Point mutations in the voltage-gated sodium channel, the primary target of pyrethroid insecticides, have been associated with the resistance in Triatoma infestans, an important vector of Chagas' disease. Hence, the sustainability of vector control programs requires the implementation of resistance management strategies. We determined the sensitivity of the molecular assays previously designed for early resistance detection to be used in pooled samples from a wide area of the endemic region, and validated them for their routine use in control campaigns for the monitoring of insecticide resistance in T. infestans. Consequently, we used these methods to examine the distribution of resistance-associated mutations in the sodium channel gene in populations of T. infestans from the Argentinean and Bolivian Gran Chaco.
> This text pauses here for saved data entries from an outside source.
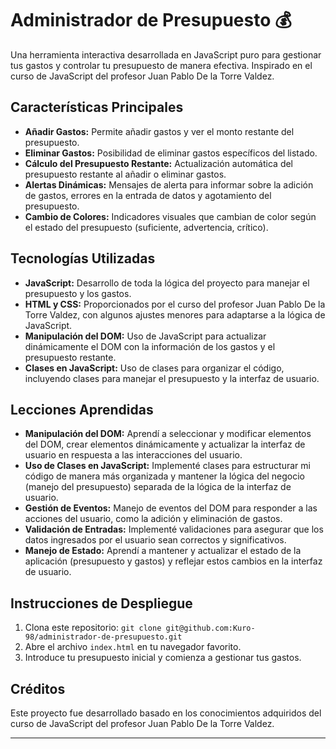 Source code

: # Administrador de Presupuesto 💰

Una herramienta interactiva desarrollada en JavaScript puro para gestionar tus gastos y controlar tu presupuesto de manera efectiva. Inspirado en el curso de JavaScript del profesor Juan Pablo De la Torre Valdez.

## Características Principales

- **Añadir Gastos:** Permite añadir gastos y ver el monto restante del presupuesto.
- **Eliminar Gastos:** Posibilidad de eliminar gastos específicos del listado.
- **Cálculo del Presupuesto Restante:** Actualización automática del presupuesto restante al añadir o eliminar gastos.
- **Alertas Dinámicas:** Mensajes de alerta para informar sobre la adición de gastos, errores en la entrada de datos y agotamiento del presupuesto.
- **Cambio de Colores:** Indicadores visuales que cambian de color según el estado del presupuesto (suficiente, advertencia, crítico).

## Tecnologías Utilizadas

- **JavaScript:** Desarrollo de toda la lógica del proyecto para manejar el presupuesto y los gastos.
- **HTML y CSS:** Proporcionados por el curso del profesor Juan Pablo De la Torre Valdez, con algunos ajustes menores para adaptarse a la lógica de JavaScript.
- **Manipulación del DOM:** Uso de JavaScript para actualizar dinámicamente el DOM con la información de los gastos y el presupuesto restante.
- **Clases en JavaScript:** Uso de clases para organizar el código, incluyendo clases para manejar el presupuesto y la interfaz de usuario.

## Lecciones Aprendidas

- **Manipulación del DOM:** Aprendí a seleccionar y modificar elementos del DOM, crear elementos dinámicamente y actualizar la interfaz de usuario en respuesta a las interacciones del usuario.
- **Uso de Clases en JavaScript:** Implementé clases para estructurar mi código de manera más organizada y mantener la lógica del negocio (manejo del presupuesto) separada de la lógica de la interfaz de usuario.
- **Gestión de Eventos:** Manejo de eventos del DOM para responder a las acciones del usuario, como la adición y eliminación de gastos.
- **Validación de Entradas:** Implementé validaciones para asegurar que los datos ingresados por el usuario sean correctos y significativos.
- **Manejo de Estado:** Aprendí a mantener y actualizar el estado de la aplicación (presupuesto y gastos) y reflejar estos cambios en la interfaz de usuario.


## Instrucciones de Despliegue

1. Clona este repositorio: `git clone git@github.com:Kuro-98/administrador-de-presupuesto.git`
2. Abre el archivo `index.html` en tu navegador favorito.
3. Introduce tu presupuesto inicial y comienza a gestionar tus gastos.

## Créditos

Este proyecto fue desarrollado basado en los conocimientos adquiridos del curso de JavaScript del profesor Juan Pablo De la Torre Valdez.

---


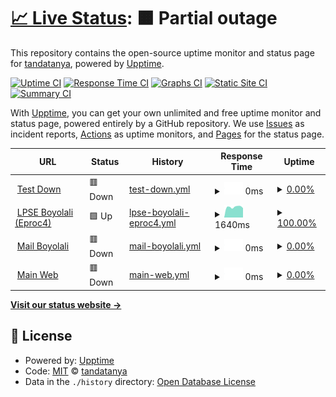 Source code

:# [📈 Live Status](https://demo.upptime.js.org): <!--live status--> **🟧 Partial outage**

This repository contains the open-source uptime monitor and status page for [tandatanya](https://demo.upptime.js.org), powered by [Upptime](https://github.com/upptime/upptime).

[![Uptime CI](https://github.com/tandatanya/upptime/workflows/Uptime%20CI/badge.svg)](https://github.com/tandatanya/upptime/actions?query=workflow%3A%22Uptime+CI%22)
[![Response Time CI](https://github.com/tandatanya/upptime/workflows/Response%20Time%20CI/badge.svg)](https://github.com/tandatanya/upptime/actions?query=workflow%3A%22Response+Time+CI%22)
[![Graphs CI](https://github.com/tandatanya/upptime/workflows/Graphs%20CI/badge.svg)](https://github.com/tandatanya/upptime/actions?query=workflow%3A%22Graphs+CI%22)
[![Static Site CI](https://github.com/tandatanya/upptime/workflows/Static%20Site%20CI/badge.svg)](https://github.com/tandatanya/upptime/actions?query=workflow%3A%22Static+Site+CI%22)
[![Summary CI](https://github.com/tandatanya/upptime/workflows/Summary%20CI/badge.svg)](https://github.com/tandatanya/upptime/actions?query=workflow%3A%22Summary+CI%22)

With [Upptime](https://upptime.js.org), you can get your own unlimited and free uptime monitor and status page, powered entirely by a GitHub repository. We use [Issues](https://github.com/tandatanya/upptime/issues) as incident reports, [Actions](https://github.com/tandatanya/upptime/actions) as uptime monitors, and [Pages](https://demo.upptime.js.org) for the status page.

<!--start: status pages-->
<!-- This summary is generated by Upptime (https://github.com/upptime/upptime) -->
<!-- Do not edit this manually, your changes will be overwritten -->
<!-- prettier-ignore -->
| URL | Status | History | Response Time | Uptime |
| --- | ------ | ------- | ------------- | ------ |
| <img alt="" src="https://icons.duckduckgo.com/ip3/mail.surat.boyolali.go.id.ico" height="13"> [Test Down](https://mail.surat.boyolali.go.id/accounts/login/?next=/) | 🟥 Down | [test-down.yml](https://github.com/tandatanya/upptime/commits/HEAD/history/test-down.yml) | <details><summary><img alt="Response time graph" src="./graphs/test-down/response-time-week.png" height="20"> 0ms</summary><br><a href="https://tandatanya.github.io/upptime/history/test-down"><img alt="Response time 0" src="https://img.shields.io/endpoint?url=https%3A%2F%2Fraw.githubusercontent.com%2Ftandatanya%2Fupptime%2FHEAD%2Fapi%2Ftest-down%2Fresponse-time.json"></a><br><a href="https://tandatanya.github.io/upptime/history/test-down"><img alt="24-hour response time 0" src="https://img.shields.io/endpoint?url=https%3A%2F%2Fraw.githubusercontent.com%2Ftandatanya%2Fupptime%2FHEAD%2Fapi%2Ftest-down%2Fresponse-time-day.json"></a><br><a href="https://tandatanya.github.io/upptime/history/test-down"><img alt="7-day response time 0" src="https://img.shields.io/endpoint?url=https%3A%2F%2Fraw.githubusercontent.com%2Ftandatanya%2Fupptime%2FHEAD%2Fapi%2Ftest-down%2Fresponse-time-week.json"></a><br><a href="https://tandatanya.github.io/upptime/history/test-down"><img alt="30-day response time 0" src="https://img.shields.io/endpoint?url=https%3A%2F%2Fraw.githubusercontent.com%2Ftandatanya%2Fupptime%2FHEAD%2Fapi%2Ftest-down%2Fresponse-time-month.json"></a><br><a href="https://tandatanya.github.io/upptime/history/test-down"><img alt="1-year response time 0" src="https://img.shields.io/endpoint?url=https%3A%2F%2Fraw.githubusercontent.com%2Ftandatanya%2Fupptime%2FHEAD%2Fapi%2Ftest-down%2Fresponse-time-year.json"></a></details> | <details><summary><a href="https://tandatanya.github.io/upptime/history/test-down">0.00%</a></summary><a href="https://tandatanya.github.io/upptime/history/test-down"><img alt="All-time uptime 0.62%" src="https://img.shields.io/endpoint?url=https%3A%2F%2Fraw.githubusercontent.com%2Ftandatanya%2Fupptime%2FHEAD%2Fapi%2Ftest-down%2Fuptime.json"></a><br><a href="https://tandatanya.github.io/upptime/history/test-down"><img alt="24-hour uptime 0.00%" src="https://img.shields.io/endpoint?url=https%3A%2F%2Fraw.githubusercontent.com%2Ftandatanya%2Fupptime%2FHEAD%2Fapi%2Ftest-down%2Fuptime-day.json"></a><br><a href="https://tandatanya.github.io/upptime/history/test-down"><img alt="7-day uptime 0.00%" src="https://img.shields.io/endpoint?url=https%3A%2F%2Fraw.githubusercontent.com%2Ftandatanya%2Fupptime%2FHEAD%2Fapi%2Ftest-down%2Fuptime-week.json"></a><br><a href="https://tandatanya.github.io/upptime/history/test-down"><img alt="30-day uptime 0.00%" src="https://img.shields.io/endpoint?url=https%3A%2F%2Fraw.githubusercontent.com%2Ftandatanya%2Fupptime%2FHEAD%2Fapi%2Ftest-down%2Fuptime-month.json"></a><br><a href="https://tandatanya.github.io/upptime/history/test-down"><img alt="1-year uptime 0.00%" src="https://img.shields.io/endpoint?url=https%3A%2F%2Fraw.githubusercontent.com%2Ftandatanya%2Fupptime%2FHEAD%2Fapi%2Ftest-down%2Fuptime-year.json"></a></details>
| <img alt="" src="https://icons.duckduckgo.com/ip3/lpse.boyolali.go.id.ico" height="13"> [LPSE Boyolali (Eproc4)](https://lpse.boyolali.go.id/eproc4) | 🟩 Up | [lpse-boyolali-eproc4.yml](https://github.com/tandatanya/upptime/commits/HEAD/history/lpse-boyolali-eproc4.yml) | <details><summary><img alt="Response time graph" src="./graphs/lpse-boyolali-eproc4/response-time-week.png" height="20"> 1640ms</summary><br><a href="https://tandatanya.github.io/upptime/history/lpse-boyolali-eproc4"><img alt="Response time 3343" src="https://img.shields.io/endpoint?url=https%3A%2F%2Fraw.githubusercontent.com%2Ftandatanya%2Fupptime%2FHEAD%2Fapi%2Flpse-boyolali-eproc4%2Fresponse-time.json"></a><br><a href="https://tandatanya.github.io/upptime/history/lpse-boyolali-eproc4"><img alt="24-hour response time 1525" src="https://img.shields.io/endpoint?url=https%3A%2F%2Fraw.githubusercontent.com%2Ftandatanya%2Fupptime%2FHEAD%2Fapi%2Flpse-boyolali-eproc4%2Fresponse-time-day.json"></a><br><a href="https://tandatanya.github.io/upptime/history/lpse-boyolali-eproc4"><img alt="7-day response time 1640" src="https://img.shields.io/endpoint?url=https%3A%2F%2Fraw.githubusercontent.com%2Ftandatanya%2Fupptime%2FHEAD%2Fapi%2Flpse-boyolali-eproc4%2Fresponse-time-week.json"></a><br><a href="https://tandatanya.github.io/upptime/history/lpse-boyolali-eproc4"><img alt="30-day response time 2603" src="https://img.shields.io/endpoint?url=https%3A%2F%2Fraw.githubusercontent.com%2Ftandatanya%2Fupptime%2FHEAD%2Fapi%2Flpse-boyolali-eproc4%2Fresponse-time-month.json"></a><br><a href="https://tandatanya.github.io/upptime/history/lpse-boyolali-eproc4"><img alt="1-year response time 3007" src="https://img.shields.io/endpoint?url=https%3A%2F%2Fraw.githubusercontent.com%2Ftandatanya%2Fupptime%2FHEAD%2Fapi%2Flpse-boyolali-eproc4%2Fresponse-time-year.json"></a></details> | <details><summary><a href="https://tandatanya.github.io/upptime/history/lpse-boyolali-eproc4">100.00%</a></summary><a href="https://tandatanya.github.io/upptime/history/lpse-boyolali-eproc4"><img alt="All-time uptime 97.88%" src="https://img.shields.io/endpoint?url=https%3A%2F%2Fraw.githubusercontent.com%2Ftandatanya%2Fupptime%2FHEAD%2Fapi%2Flpse-boyolali-eproc4%2Fuptime.json"></a><br><a href="https://tandatanya.github.io/upptime/history/lpse-boyolali-eproc4"><img alt="24-hour uptime 100.00%" src="https://img.shields.io/endpoint?url=https%3A%2F%2Fraw.githubusercontent.com%2Ftandatanya%2Fupptime%2FHEAD%2Fapi%2Flpse-boyolali-eproc4%2Fuptime-day.json"></a><br><a href="https://tandatanya.github.io/upptime/history/lpse-boyolali-eproc4"><img alt="7-day uptime 100.00%" src="https://img.shields.io/endpoint?url=https%3A%2F%2Fraw.githubusercontent.com%2Ftandatanya%2Fupptime%2FHEAD%2Fapi%2Flpse-boyolali-eproc4%2Fuptime-week.json"></a><br><a href="https://tandatanya.github.io/upptime/history/lpse-boyolali-eproc4"><img alt="30-day uptime 100.00%" src="https://img.shields.io/endpoint?url=https%3A%2F%2Fraw.githubusercontent.com%2Ftandatanya%2Fupptime%2FHEAD%2Fapi%2Flpse-boyolali-eproc4%2Fuptime-month.json"></a><br><a href="https://tandatanya.github.io/upptime/history/lpse-boyolali-eproc4"><img alt="1-year uptime 98.52%" src="https://img.shields.io/endpoint?url=https%3A%2F%2Fraw.githubusercontent.com%2Ftandatanya%2Fupptime%2FHEAD%2Fapi%2Flpse-boyolali-eproc4%2Fuptime-year.json"></a></details>
| <img alt="" src="https://icons.duckduckgo.com/ip3/mail.boyolali.go.id.ico" height="13"> [Mail Boyolali](https://mail.boyolali.go.id) | 🟥 Down | [mail-boyolali.yml](https://github.com/tandatanya/upptime/commits/HEAD/history/mail-boyolali.yml) | <details><summary><img alt="Response time graph" src="./graphs/mail-boyolali/response-time-week.png" height="20"> 0ms</summary><br><a href="https://tandatanya.github.io/upptime/history/mail-boyolali"><img alt="Response time 3863" src="https://img.shields.io/endpoint?url=https%3A%2F%2Fraw.githubusercontent.com%2Ftandatanya%2Fupptime%2FHEAD%2Fapi%2Fmail-boyolali%2Fresponse-time.json"></a><br><a href="https://tandatanya.github.io/upptime/history/mail-boyolali"><img alt="24-hour response time 0" src="https://img.shields.io/endpoint?url=https%3A%2F%2Fraw.githubusercontent.com%2Ftandatanya%2Fupptime%2FHEAD%2Fapi%2Fmail-boyolali%2Fresponse-time-day.json"></a><br><a href="https://tandatanya.github.io/upptime/history/mail-boyolali"><img alt="7-day response time 0" src="https://img.shields.io/endpoint?url=https%3A%2F%2Fraw.githubusercontent.com%2Ftandatanya%2Fupptime%2FHEAD%2Fapi%2Fmail-boyolali%2Fresponse-time-week.json"></a><br><a href="https://tandatanya.github.io/upptime/history/mail-boyolali"><img alt="30-day response time 0" src="https://img.shields.io/endpoint?url=https%3A%2F%2Fraw.githubusercontent.com%2Ftandatanya%2Fupptime%2FHEAD%2Fapi%2Fmail-boyolali%2Fresponse-time-month.json"></a><br><a href="https://tandatanya.github.io/upptime/history/mail-boyolali"><img alt="1-year response time 3520" src="https://img.shields.io/endpoint?url=https%3A%2F%2Fraw.githubusercontent.com%2Ftandatanya%2Fupptime%2FHEAD%2Fapi%2Fmail-boyolali%2Fresponse-time-year.json"></a></details> | <details><summary><a href="https://tandatanya.github.io/upptime/history/mail-boyolali">0.00%</a></summary><a href="https://tandatanya.github.io/upptime/history/mail-boyolali"><img alt="All-time uptime 79.81%" src="https://img.shields.io/endpoint?url=https%3A%2F%2Fraw.githubusercontent.com%2Ftandatanya%2Fupptime%2FHEAD%2Fapi%2Fmail-boyolali%2Fuptime.json"></a><br><a href="https://tandatanya.github.io/upptime/history/mail-boyolali"><img alt="24-hour uptime 0.00%" src="https://img.shields.io/endpoint?url=https%3A%2F%2Fraw.githubusercontent.com%2Ftandatanya%2Fupptime%2FHEAD%2Fapi%2Fmail-boyolali%2Fuptime-day.json"></a><br><a href="https://tandatanya.github.io/upptime/history/mail-boyolali"><img alt="7-day uptime 0.00%" src="https://img.shields.io/endpoint?url=https%3A%2F%2Fraw.githubusercontent.com%2Ftandatanya%2Fupptime%2FHEAD%2Fapi%2Fmail-boyolali%2Fuptime-week.json"></a><br><a href="https://tandatanya.github.io/upptime/history/mail-boyolali"><img alt="30-day uptime 0.00%" src="https://img.shields.io/endpoint?url=https%3A%2F%2Fraw.githubusercontent.com%2Ftandatanya%2Fupptime%2FHEAD%2Fapi%2Fmail-boyolali%2Fuptime-month.json"></a><br><a href="https://tandatanya.github.io/upptime/history/mail-boyolali"><img alt="1-year uptime 53.69%" src="https://img.shields.io/endpoint?url=https%3A%2F%2Fraw.githubusercontent.com%2Ftandatanya%2Fupptime%2FHEAD%2Fapi%2Fmail-boyolali%2Fuptime-year.json"></a></details>
| <img alt="" src="https://icons.duckduckgo.com/ip3/boyolali.go.id.ico" height="13"> [Main Web](https://boyolali.go.id) | 🟥 Down | [main-web.yml](https://github.com/tandatanya/upptime/commits/HEAD/history/main-web.yml) | <details><summary><img alt="Response time graph" src="./graphs/main-web/response-time-week.png" height="20"> 0ms</summary><br><a href="https://tandatanya.github.io/upptime/history/main-web"><img alt="Response time 0" src="https://img.shields.io/endpoint?url=https%3A%2F%2Fraw.githubusercontent.com%2Ftandatanya%2Fupptime%2FHEAD%2Fapi%2Fmain-web%2Fresponse-time.json"></a><br><a href="https://tandatanya.github.io/upptime/history/main-web"><img alt="24-hour response time 0" src="https://img.shields.io/endpoint?url=https%3A%2F%2Fraw.githubusercontent.com%2Ftandatanya%2Fupptime%2FHEAD%2Fapi%2Fmain-web%2Fresponse-time-day.json"></a><br><a href="https://tandatanya.github.io/upptime/history/main-web"><img alt="7-day response time 0" src="https://img.shields.io/endpoint?url=https%3A%2F%2Fraw.githubusercontent.com%2Ftandatanya%2Fupptime%2FHEAD%2Fapi%2Fmain-web%2Fresponse-time-week.json"></a><br><a href="https://tandatanya.github.io/upptime/history/main-web"><img alt="30-day response time 0" src="https://img.shields.io/endpoint?url=https%3A%2F%2Fraw.githubusercontent.com%2Ftandatanya%2Fupptime%2FHEAD%2Fapi%2Fmain-web%2Fresponse-time-month.json"></a><br><a href="https://tandatanya.github.io/upptime/history/main-web"><img alt="1-year response time 0" src="https://img.shields.io/endpoint?url=https%3A%2F%2Fraw.githubusercontent.com%2Ftandatanya%2Fupptime%2FHEAD%2Fapi%2Fmain-web%2Fresponse-time-year.json"></a></details> | <details><summary><a href="https://tandatanya.github.io/upptime/history/main-web">0.00%</a></summary><a href="https://tandatanya.github.io/upptime/history/main-web"><img alt="All-time uptime 4.74%" src="https://img.shields.io/endpoint?url=https%3A%2F%2Fraw.githubusercontent.com%2Ftandatanya%2Fupptime%2FHEAD%2Fapi%2Fmain-web%2Fuptime.json"></a><br><a href="https://tandatanya.github.io/upptime/history/main-web"><img alt="24-hour uptime 0.00%" src="https://img.shields.io/endpoint?url=https%3A%2F%2Fraw.githubusercontent.com%2Ftandatanya%2Fupptime%2FHEAD%2Fapi%2Fmain-web%2Fuptime-day.json"></a><br><a href="https://tandatanya.github.io/upptime/history/main-web"><img alt="7-day uptime 0.00%" src="https://img.shields.io/endpoint?url=https%3A%2F%2Fraw.githubusercontent.com%2Ftandatanya%2Fupptime%2FHEAD%2Fapi%2Fmain-web%2Fuptime-week.json"></a><br><a href="https://tandatanya.github.io/upptime/history/main-web"><img alt="30-day uptime 0.00%" src="https://img.shields.io/endpoint?url=https%3A%2F%2Fraw.githubusercontent.com%2Ftandatanya%2Fupptime%2FHEAD%2Fapi%2Fmain-web%2Fuptime-month.json"></a><br><a href="https://tandatanya.github.io/upptime/history/main-web"><img alt="1-year uptime 0.00%" src="https://img.shields.io/endpoint?url=https%3A%2F%2Fraw.githubusercontent.com%2Ftandatanya%2Fupptime%2FHEAD%2Fapi%2Fmain-web%2Fuptime-year.json"></a></details>

<!--end: status pages-->

[**Visit our status website →**](https://demo.upptime.js.org)

## 📄 License

- Powered by: [Upptime](https://github.com/upptime/upptime)
- Code: [MIT](./LICENSE) © [tandatanya](https://demo.upptime.js.org)
- Data in the `./history` directory: [Open Database License](https://opendatacommons.org/licenses/odbl/1-0/)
The PASA and REA assays tested proved sensitive enough to detect kdr SNPs in pooled samples, indicating these assays are suitable for routine screening in insecticide resistance surveillance. Two geographically differentiated foci were detected in T. infestans populations from the Argentinean and Bolivian Gran Chaco, with populations on the Bolivian-Argentinean border carrying L1014F mutation, and those from the Argentinean Chaco carrying L925I mutation. In all highly resistant populations analyzed, one of both kdr mutations was present, and toxicological assays determined that all pyrethroid resistant populations analyzed herein were sensitive to fenitrothion. The principal cause of pyrethroid resistance in T. infestans from the Gran Chaco ecoregion is kdr mutations in the sodium channel. Different levels of resistance occur in different populations carrying identical mutation, suggesting the existence of contributory mechanisms.